Directional environmental intervention and genetics

So far, I have argued that even though we can confidently identify even subtle differences in genotype frequencies among, and associations of DNA variants with phenotypes within, populations, we still have no idea what, if anything, the genetic variation contributes to among-population phenotypic differentiation. Nevertheless it is possible, although not very likely, that genetic variation will turn out to drive most population differences even for moderately heritable phenotypes such as IQ. Does this mean that we can do nothing to mitigate these differences with environmental interventions? The answer is unequivocally “no.” David Reich is very emphatic on this point. The 67 signatories do not appear to accept that populations are in any way genetically differentiated. I wonder if they are driven to this untenable position by the misconception that a finding of a genetic basis of such differences would mean that nothing can be done about them, a possibility they would find catastrophic. Andrew Sullivan comes at this from the opposite perspective. While he does not quite argue that nothing can, and therefore should, be done about group disparities in IQ because of their genetic nature, he does write

It’s both undeniable to me that much human progress has occurred, especially on race, gender, and sexual orientation; and yet I’m suspicious of the idea that our core nature can be remade or denied.

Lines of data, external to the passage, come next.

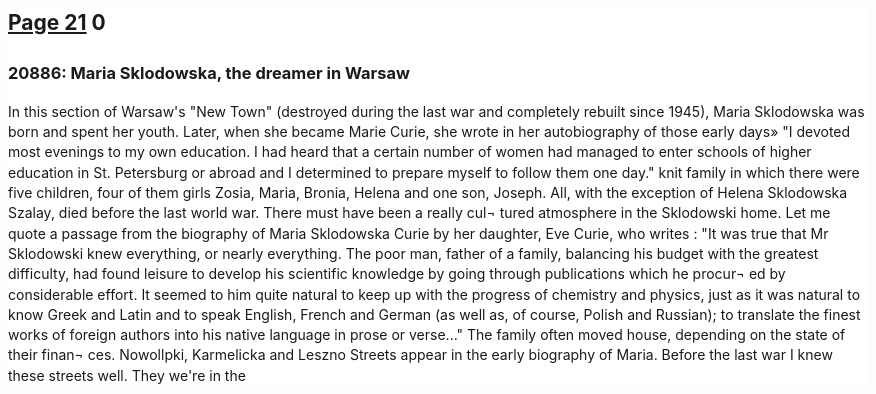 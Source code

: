 
## [Page 21](https://demo.humlab.umu.se/courier/078370engo.pdf#page=21) 0

### 20886: Maria Sklodowska, the dreamer in Warsaw

In this section of
Warsaw's "New Town"
(destroyed during the
last war and completely
rebuilt since 1945),
Maria Sklodowska was
born and spent her
youth. Later, when she
became Marie Curie,
she wrote in her
autobiography of those
early days» "I devoted
most evenings to my
own education. I had
heard that a certain
number of women
had managed to enter
schools of higher
education in
St. Petersburg or abroad
and I determined to
prepare myself to
follow them one day."
knit family in which there were five
children, four of them girls Zosia,
Maria, Bronia, Helena and one son,
Joseph. All, with the exception of
Helena Sklodowska Szalay, died
before the last world war.
There must have been a really cul¬
tured atmosphere in the Sklodowski
home. Let me quote a passage from
the biography of Maria Sklodowska
Curie by her daughter, Eve Curie,
who writes :
"It was true that Mr Sklodowski
knew everything, or nearly everything.
The poor man, father of a family,
balancing his budget with the greatest
difficulty, had found leisure to develop
his scientific knowledge by going
through publications which he procur¬
ed by considerable effort. It seemed
to him quite natural to keep up with
the progress of chemistry and physics,
just as it was natural to know Greek
and Latin and to speak English, French
and German (as well as, of course,
Polish and Russian); to translate the
finest works of foreign authors into his
native language in prose or verse..."
The family often moved house,
depending on the state of their finan¬
ces. Nowollpki, Karmelicka and Leszno
Streets appear in the early biography
of Maria. Before the last war I knew
these streets well. They we're in the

Charles Murray, the author of the Bell Curve, and Sam Harris in their conversation recorded about a year ago go much further and flatly say that there is nothing we can do about traits, IQ in particular, that are “moderately heritable,” i.e. about 50%.

To see why this is completely wrong, we can look at men’s height measurements. This is a highly-heritable trait, with 89 to 93% of variation explained by genetic factors. Nevertheless, average male height has been steadily increasing over the past 150 years. Most, if not all, of this increase is likely due to changes in environmental factors such as nutrition. Perhaps an even more striking example is provided by the inborn errors of metabolism, diseases that are caused by mutations in genes required in metabolic pathways. These are not only close to 100% heritable, but also caused by single mutations. This is as genetic as we can get, yet many of these disorders can be managed and sometimes completely cured by dietary modifications.

Given the dark history of bigotry and xenophobia, discussions of race cannot be viewed as purely intellectual exercises. The influence of these debates on public policy and attitudes affect lives of millions of people. Geneticists have an important role to play in the discussions, and I am happy to see a prominent scientist like David Reich calmly and very ably engaging the public on this topic. However, as a close look at his contribution reveals, it is extremely hard to present a clear, yet nuanced view of the genetics of racial differences. We have to work extra hard to choose our words appropriately and always be clear what aspect of this tangled problem we are talking about. Unconscious professional biases also creep in. The only remedy is a group effort, with constructive criticism and engagement with scholars from other disciplines and the public. Those who are bent on misconstruing genetics to rationalize bad acts are probably mostly unreachable, but the majority of the public will likely respond reasonably given correct information. Well-meaning policy makers who are worried that any discovery of a genetic basis for socially important traits like educational attainment or IQ would render their efforts moot should be reassured that genes are not destiny, even when they play important roles in trait expression.